Previous research has reported reductions in crabgrass cover by increasing turf mowing height. Specifically, Dernoeden et al. (1993) reported ≈3% smooth crabgrass cover in non-treated tall fescue mowed at 8.8 cm compared with 40% and 80% smooth crabgrass cover in plots mowed at 5.5 and 3.2 cm, respectively, at the conclusion of a 3-year study. Reductions in smooth crabgrass cover with increased mowing height have been observed in other cool-season turfgrass species, including kentucky bluegrass (Poa pratensis L.), tall fescue, perennial ryegrass (Lolium perenne L.), and several fine fescue species (Festuca spp.) (Debels et al., 2012; Dernoeden et al., 1998; Dunn et al., 1981; Jagschitz and Ebdon, 1985; Voigt et al., 2001). To date, minimal information has been published regarding effects of mowing height on crabgrass cover in warm-season turfgrass species such as common bermudagrass (Cynodon dactylon L.) (Callahan, 1978; Hoyle et al., 2014).

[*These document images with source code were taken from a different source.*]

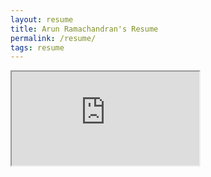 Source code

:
 ```yaml
---
layout: resume
title: Arun Ramachandran's Resume
permalink: /resume/
tags: resume
---
```

<iframe class="viewer" src="https://drive.google.com/file/d/1tN7dBbjewPZdUFHx--_gEl53rfmZrtrZ/preview"></iframe>
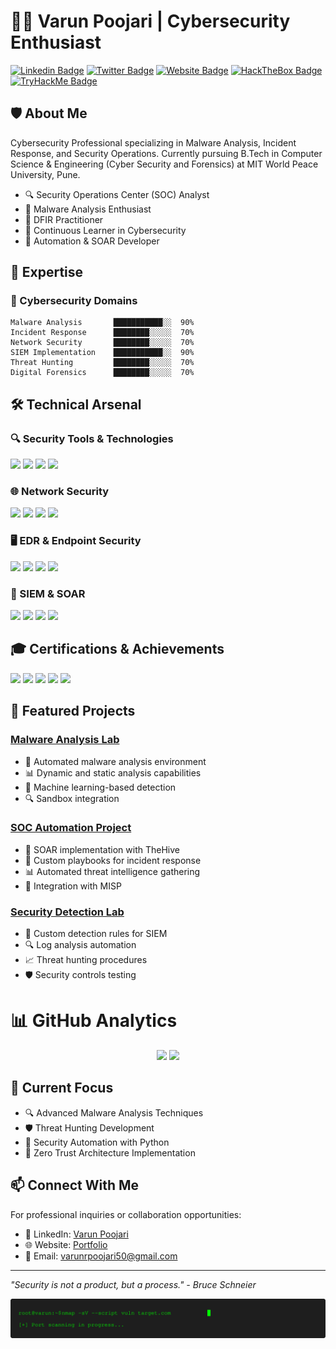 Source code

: # 👨‍💻 Varun Poojari | Cybersecurity Enthusiast

[![Linkedin Badge](https://img.shields.io/badge/-LinkedIn-0e76a8?style=for-the-badge&logo=Linkedin&logoColor=white)](https://www.linkedin.com/in/varunpoojari/)
[![Twitter Badge](https://img.shields.io/badge/-Twitter-00acee?style=for-the-badge&logo=Twitter&logoColor=white)](https://twitter.com/itsVarunPujary)
[![Website Badge](https://img.shields.io/badge/-Portfolio-3b5998?style=for-the-badge&logo=google-chrome&logoColor=white)](https://varunpoojari.netlify.app)
[![HackTheBox Badge](https://img.shields.io/badge/-HackTheBox-9FEF00?style=for-the-badge&logo=hackthebox&logoColor=black)](https://academy.hackthebox.com/login)
[![TryHackMe Badge](https://img.shields.io/badge/-TryHackMe-212C42?style=for-the-badge&logo=tryhackme&logoColor=white)](https://tryhackme.com/p/VarunPoojari)

## 🛡️ About Me

Cybersecurity Professional specializing in Malware Analysis, Incident Response, and Security Operations. Currently pursuing B.Tech in Computer Science & Engineering (Cyber Security and Forensics) at MIT World Peace University, Pune.

- 🔍 Security Operations Center (SOC) Analyst
- 🦠 Malware Analysis Enthusiast
- 🚀 DFIR Practitioner
- 🔄 Continuous Learner in Cybersecurity
- 🤖 Automation & SOAR Developer

## 🎯 Expertise

### 🔐 Cybersecurity Domains
```text
Malware Analysis       ███████████░░  90%
Incident Response      ████████░░░░░  70%
Network Security       ████████░░░░░  70%
SIEM Implementation    ███████████░░  90%
Threat Hunting         ████████░░░░░  70%
Digital Forensics      ████████░░░░░  70%
```

## 🛠️ Technical Arsenal

### 🔍 Security Tools & Technologies
<div align="left">
    <img src="https://img.shields.io/badge/-Volatility-000000?style=for-the-badge&logo=volatility&logoColor=white" />
    <img src="https://img.shields.io/badge/-IDA_Pro-4B275F?style=for-the-badge" />
    <img src="https://img.shields.io/badge/-x64dbg-2E64FE?style=for-the-badge" />
    <img src="https://img.shields.io/badge/-Ghidra-DB3552?style=for-the-badge" />
</div>

### 🌐 Network Security
<div align="left">
    <img src="https://img.shields.io/badge/-Wireshark-1679A7?style=for-the-badge&logo=Wireshark&logoColor=white" />
    <img src="https://img.shields.io/badge/-Suricata-EF3B2D?style=for-the-badge&logo=Suricata&logoColor=white" />
    <img src="https://img.shields.io/badge/-Zeek-777BB4?style=for-the-badge&logo=Zeek&logoColor=white" />
    <img src="https://img.shields.io/badge/-Nmap-FF0000?style=for-the-badge" />
</div>

### 🖥️ EDR & Endpoint Security
<div align="left">
    <img src="https://img.shields.io/badge/-Microsoft_Defender_for_Endpoint-00A4EF?style=for-the-badge&logo=Microsoft&logoColor=white" />
    <img src="https://img.shields.io/badge/-Velociraptor-4B275F?style=for-the-badge" />
    <img src="https://img.shields.io/badge/-Sysmon-FF6B6B?style=for-the-badge" />
    <img src="https://img.shields.io/badge/-Qualys-4B275F?style=for-the-badge" />
</div>

### 🎯 SIEM & SOAR
<div align="left">
    <img src="https://img.shields.io/badge/-Microsoft_Sentinel-0078D4?style=for-the-badge&logo=Microsoft&logoColor=white" />
    <img src="https://img.shields.io/badge/-Splunk-000000?style=for-the-badge&logo=Splunk&logoColor=white" />
    <img src="https://img.shields.io/badge/-Elastic-005571?style=for-the-badge&logo=Elastic&logoColor=white" />
    <img src="https://img.shields.io/badge/-TheHive-FF8C00?style=for-the-badge" />
</div>

## 🎓 Certifications & Achievements
<div align="left">
    <img src="https://img.shields.io/badge/-CEHv12-FF0000?style=for-the-badge&logo=EC-COUNCIL&logoColor=white" />
    <img src="https://img.shields.io/badge/-NDE-007ACC?style=for-the-badge&logo=EC-COUNCIL&logoColor=white" />
    <img src="https://img.shields.io/badge/-EHE-4D4D4D?style=for-the-badge&logo=EC-COUNCIL&logoColor=white" />
    <img src="https://img.shields.io/badge/-DFE-006400?style=for-the-badge&logo=EC-COUNCIL&logoColor=white" />
    <img src="https://img.shields.io/badge/-Google_Cybersecurity-4285F4?style=for-the-badge&logo=google&logoColor=white" />
</div>

## 🚀 Featured Projects

### [Malware Analysis Lab](https://github.com/Varunpoojari/Malware_Analysis_Lab)
- 🔬 Automated malware analysis environment
- 📊 Dynamic and static analysis capabilities
- 🤖 Machine learning-based detection
- 🔍 Sandbox integration

### [SOC Automation Project](https://github.com/your-repo)
- 🔄 SOAR implementation with TheHive
- 🤖 Custom playbooks for incident response
- 📊 Automated threat intelligence gathering
- 🎯 Integration with MISP

### [Security Detection Lab](https://github.com/your-repo)
- 🚨 Custom detection rules for SIEM
- 🔍 Log analysis automation
- 📈 Threat hunting procedures
- 🛡️ Security controls testing

# 📊 GitHub Analytics

<div align="center">
  <!-- GitHub Stats and Streak side by side -->
  <img height="180em" src="https://github-readme-stats.vercel.app/api?username=Varunpoojari&show_icons=true&theme=radical&hide_border=true" />
 

  <!-- Most Used Languages -->
  <img height="180em" src="https://github-readme-stats.vercel.app/api/top-langs/?username=Varunpoojari&theme=radical&hide_border=true&layout=compact&langs_count=6" />
</div>

## 🎯 Current Focus
- 🔍 Advanced Malware Analysis Techniques
- 🛡️ Threat Hunting Development
- 🤖 Security Automation with Python
- 🔐 Zero Trust Architecture Implementation

## 📫 Connect With Me
For professional inquiries or collaboration opportunities:
- 💼 LinkedIn: [Varun Poojari](https://www.linkedin.com/in/varunpoojari50/)
- 🌐 Website: [Portfolio](https://varunpoojari.netlify.app)
- 📧 Email: varunrpoojari50@gmail.com

---
*"Security is not a product, but a process." - Bruce Schneier*


<img src="terminal.svg" width="800" alt="Terminal Animation">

Integrated pest management has been defined as the thoughtful combination of multiple approaches such as synthetic chemical applications and cultural practices to control pests (Busey, 2003). Although the efficacy of PRE herbicides for crabgrass control and effects of mowing height on crabgrass incidence have been studied, research exploring the integration of these two practices is limited. Dernoeden et al. (1993) monitored smooth crabgrass cover after applications of dithiopyr and pendimethalin to tall fescue turf maintained at 8.8, 5.5, and 3.2 cm. Herbicide rates were reduced by 50% at the end of the 3-year study and plots mowed at 5.5 and 8.8 cm did not require a herbicide in the final year of the experiment. Smooth crabgrass cover in dithiopyr- or pendimethalin-treated plots was similar (3% or less) during the first 2 years of the study, regardless of mowing height. However, in the third year, smooth crabgrass cover was greater in tall fescue turf mowed at 3.2 and 5.5 cm than 8.8 cm after pendimethalin or dithiopyr application. The researchers concluded that annual dithiopyr or pendimethalin applications at labeled rates would be required when mowing tall fescue at 3.2 and 5.5 cm. However, reduced rates and less frequent applications of these herbicides could provide acceptable turf quality when mowing height was increased to 8.8 cm.
Changes in common bermudagrass mowing height may affect the efficacy of PRE herbicides labeled for crabgrass control. However, minimal data have been published regarding integrated programs for managing crabgrass infestations using PRE herbicides in combination with mowing height adjustment. Therefore, the objective of this research was to determine the effect of mowing height on the efficacy of several PRE herbicides labeled for crabgrass control in common bermudagrass turf.